> Exercise aim
The records follow. Filter them to the lines that hold "Zwischenprüfung".

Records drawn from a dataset
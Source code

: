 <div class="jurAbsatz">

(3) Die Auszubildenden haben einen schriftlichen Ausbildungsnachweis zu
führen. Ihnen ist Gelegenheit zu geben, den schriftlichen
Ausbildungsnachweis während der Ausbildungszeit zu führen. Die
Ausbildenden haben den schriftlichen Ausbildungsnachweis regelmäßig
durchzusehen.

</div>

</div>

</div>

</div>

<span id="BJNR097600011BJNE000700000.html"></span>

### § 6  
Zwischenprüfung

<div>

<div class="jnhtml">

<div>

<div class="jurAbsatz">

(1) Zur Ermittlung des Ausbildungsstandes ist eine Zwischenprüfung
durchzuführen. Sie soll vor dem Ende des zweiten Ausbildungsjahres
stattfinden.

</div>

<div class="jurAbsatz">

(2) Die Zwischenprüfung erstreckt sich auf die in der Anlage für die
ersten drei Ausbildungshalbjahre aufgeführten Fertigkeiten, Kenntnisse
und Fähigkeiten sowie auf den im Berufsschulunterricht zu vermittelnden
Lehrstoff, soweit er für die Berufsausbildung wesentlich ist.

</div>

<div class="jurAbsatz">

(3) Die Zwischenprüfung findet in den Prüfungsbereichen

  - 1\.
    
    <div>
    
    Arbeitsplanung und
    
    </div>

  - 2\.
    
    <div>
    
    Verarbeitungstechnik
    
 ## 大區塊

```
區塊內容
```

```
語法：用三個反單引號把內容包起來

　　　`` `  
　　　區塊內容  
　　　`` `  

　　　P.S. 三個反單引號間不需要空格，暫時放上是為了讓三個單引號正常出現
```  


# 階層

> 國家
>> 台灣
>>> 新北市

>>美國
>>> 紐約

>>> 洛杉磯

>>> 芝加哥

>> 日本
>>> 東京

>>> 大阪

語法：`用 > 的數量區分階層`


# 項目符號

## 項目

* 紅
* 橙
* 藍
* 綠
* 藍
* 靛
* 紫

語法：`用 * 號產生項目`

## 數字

> Solution
Zwischenprüfung
(1) Zur Ermittlung des Ausbildungsstandes ist eine Zwischenprüfung
(2) Die Zwischenprüfung erstreckt sich auf die in der Anlage für die
(3) Die Zwischenprüfung findet in den Prüfungsbereichen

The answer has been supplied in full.